Because I know I’m going to die. I knew that when I came. And I think now that I thought that would be perfect, because all I do is run away from my problems, and dying is pretty much the best escape route in the world.
I don’t know what I could have amounted to if I’d stuck around, but I like to think I would have mattered. So even though I have no right to ask anything of you, if you could do one thing for me, Berger, please matter. Don’t throw away your life like I did, because I believe in you. I believe that you can do so much more.
I love you, Berger. I’m sorry I never really said that to you when I had the chance, and it’s selfish of me to tell you now, like this. But if you ever know anything, I just need you to know that I love you. It wasn’t really Shelia that I wanted. I’m sorry it took coming here to realize that.
It was just another rally, with all the usual chants and posters and politicians who didn’t really listen. Max had been home for over a year now, and while he didn’t particularly believe that they would end the war today any more than they’d been able to yesterday, he carried Claude’s letter in his jacket every day and knew that it was better to try and fail than to sit back and let anyone else die.
“Hey, you okay?” Jude asked, nudging him as they stood listening to some girl go on and on about air quality or something.
“Fine, man. Where’d Lucy go?” Max asked, noticing his sister was momentarily detached from Jude’s other side.
“Umm…Ah! There she is!” Jude said, pointing a bit further ahead in the crowd. How Lucy always managed to find the hippiest of the hippies no matter where they went, Max couldn’t be sure.
“I suppose we should go over there,” he said, grinning a little. “Just to make sure they’re not impinging on her virtue or anything.”
“Right,” Jude said, grinning back.
“Oh hey,” Lucy said, waving them over once she saw them walking towards her. “Everyone, this is my boyfriend, Jude and my brother, Max. Guys, this is Shelia, Chrissy, Hud, Woof, and Berger. And that’s their friend Jeanie on stage.”
It had been over a year since Max had come home. One year, and he had never had any leads on who this Berger guy was, because Claude had never, never said anything about where any of his friends lived, and in a city of a few million people the chances of running into someone on the street were just astronomically bad. Especially since, Max had found out the hard way, not one of these people were even in the phone book.

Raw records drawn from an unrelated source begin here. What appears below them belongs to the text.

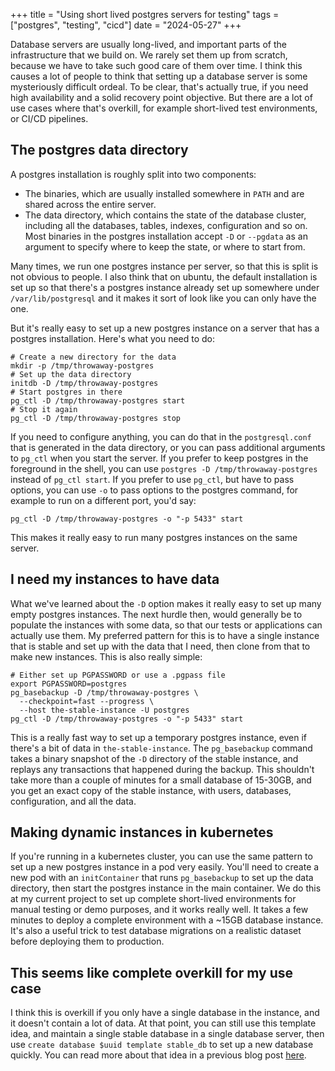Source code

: +++
title = "Using short lived postgres servers for testing"
tags = ["postgres", "testing", "cicd"]
date = "2024-05-27"
+++

Database servers are usually long-lived, and important parts of the infrastructure
that we build on. We rarely set them up from scratch, because we have to take
such good care of them over time. I think this causes a lot of people to think
that setting up a database server is some mysteriously difficult ordeal. To be clear,
that's actually true, if you need high availability and a solid recovery point objective.
But there are a lot of use cases where that's overkill, for example short-lived
test environments, or CI/CD pipelines.

## The postgres data directory

A postgres installation is roughly split into two components:

- The binaries, which are usually installed somewhere in `PATH` and are shared across
  the entire server.
- The data directory, which contains the state of the database cluster, including
  all the databases, tables, indexes, configuration and so on. Most binaries in
  the postgres installation accept `-D` or `--pgdata` as an argument to specify
  where to keep the state, or where to start from.

Many times, we run one postgres instance per server, so that this is split is not
obvious to people. I also think that on ubuntu, the default installation is set up
so that there's a postgres instance already set up somewhere under 
`/var/lib/postgresql` and it makes it sort of look like you can only have the one.

But it's really easy to set up a new postgres instance on a server that
has a postgres installation. Here's what you need to do:

```shell
# Create a new directory for the data
mkdir -p /tmp/throwaway-postgres
# Set up the data directory
initdb -D /tmp/throwaway-postgres
# Start postgres in there
pg_ctl -D /tmp/throwaway-postgres start
# Stop it again
pg_ctl -D /tmp/throwaway-postgres stop
```

If you need to configure anything, you can do that in the `postgresql.conf` 
that is generated in the data directory, or you can pass additional arguments
to `pg_ctl` when you start the server. If you prefer to keep postgres in the
foreground in the shell, you can use `postgres -D /tmp/throwaway-postgres` instead
of `pg_ctl start`. If you prefer to use `pg_ctl`, but have to pass options, you
can use `-o` to pass options to the postgres command, for example to run on a
different port, you'd say:

```shell
pg_ctl -D /tmp/throwaway-postgres -o "-p 5433" start
```

This makes it really easy to run many postgres instances on the same server.

## I need my instances to have data

What we've learned about the `-D` option makes it really easy to set up
many empty postgres instances. The next hurdle then, would generally be to
populate the instances with some data, so that our tests or applications can
actually use them. My preferred pattern for this is to have a single instance
that is stable and set up with the data that I need, then clone from that to
make new instances. This is also really simple:

```shell
# Either set up PGPASSWORD or use a .pgpass file
export PGPASSWORD=postgres
pg_basebackup -D /tmp/throwaway-postgres \
  --checkpoint=fast --progress \
  --host the-stable-instance -U postgres
pg_ctl -D /tmp/throwaway-postgres -o "-p 5433" start
```

This is a really fast way to set up a temporary postgres instance, even if 
there's a bit of data in `the-stable-instance`. The `pg_basebackup` command
takes a binary snapshot of the `-D` directory of the stable instance, and
replays any transactions that happened during the backup. This shouldn't
take more than a couple of minutes for a small database of 15-30GB, and
you get an exact copy of the stable instance, with users, databases,
configuration, and all the data.

## Making dynamic instances in kubernetes

If you're running in a kubernetes cluster, you can use the same pattern to
set up a new postgres instance in a pod very easily. You'll need to create
a new pod with an `initContainer` that runs `pg_basebackup` to set up the
data directory, then start the postgres instance in the main container. We
do this at my current project to set up complete short-lived environments
for manual testing or demo purposes, and it works really well. It takes
a few minutes to deploy a complete environment with a ~15GB database
instance. It's also a useful trick to test database migrations on a
realistic dataset before deploying them to production.

## This seems like complete overkill for my use case

I think this is overkill if you only have a single database in the
instance, and it doesn't contain a lot of data. At that point, you can
still use this template idea, and maintain a single stable database
in a single database server, then use `create database $uuid template stable_db`
to set up a new database quickly. You can read more about that idea
in a previous blog post [here](/posts/2024-03-10-testing-transactions-that-commit).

“I’m sorry, but what was your name again? Berger?” Max said, already clutching the familiar paper in his pocket.
“Yeah, that’s right,” the guy said, almost lazily.
“Do you- Did you- I mean, Claude. Did you know Claude Bukowski?” Max asked. Even if the guy never said anything, the looks on the faces of Lucy’s new acquaintances answered for him.

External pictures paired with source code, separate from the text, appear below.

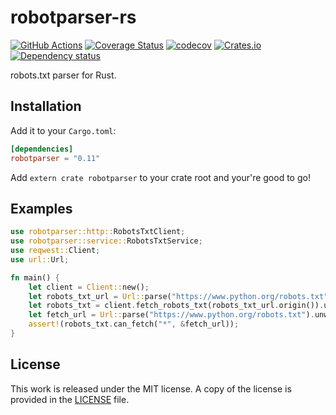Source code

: # robotparser-rs

[![GitHub Actions](https://github.com/messense/robotparser-rs/workflows/CI/badge.svg)](https://github.com/messense/robotparser-rs/actions?query=workflow%3ACI)
[![Coverage Status](https://coveralls.io/repos/messense/robotparser-rs/badge.svg)](https://coveralls.io/r/messense/robotparser-rs)
[![codecov](https://codecov.io/gh/messense/robotparser-rs/branch/master/graph/badge.svg)](https://codecov.io/gh/messense/robotparser-rs)
[![Crates.io](https://img.shields.io/crates/v/robotparser.svg)](https://crates.io/crates/robotparser)
[![Dependency status](https://deps.rs/repo/github/messense/robotparser-rs/status.svg)](https://deps.rs/repo/github/messense/robotparser-rs)

robots.txt parser for Rust.


## Installation

Add it to your ``Cargo.toml``:

```toml
[dependencies]
robotparser = "0.11"
```

Add ``extern crate robotparser`` to your crate root and your're good to go!


## Examples

```rust
use robotparser::http::RobotsTxtClient;
use robotparser::service::RobotsTxtService;
use reqwest::Client;
use url::Url;

fn main() {
    let client = Client::new();
    let robots_txt_url = Url::parse("https://www.python.org/robots.txt").unwrap();
    let robots_txt = client.fetch_robots_txt(robots_txt_url.origin()).unwrap().get_result();
    let fetch_url = Url::parse("https://www.python.org/robots.txt").unwrap();
    assert!(robots_txt.can_fetch("*", &fetch_url));
}
```


## License

This work is released under the MIT license. A copy of the license is provided in the [LICENSE](./LICENSE) file.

“Look, here,” Max said, holding out the letter. “This is for you.”
“What?” Berger said, staring at the paper.
“It’s for you. From Claude. Take it, man, I’ve been holding onto it way too long,” Max said. Berger took a moment, but eventually he reached out and took Claude’s letter. Max pretended not to notice the tremble in his hand when he did, because it wasn’t as though he was doing much better at the moment.
“Thanks,” Berger said.
“No problem,” Max said, smiling.
Plus one million points- he was sure Claude was happy now, wherever he was.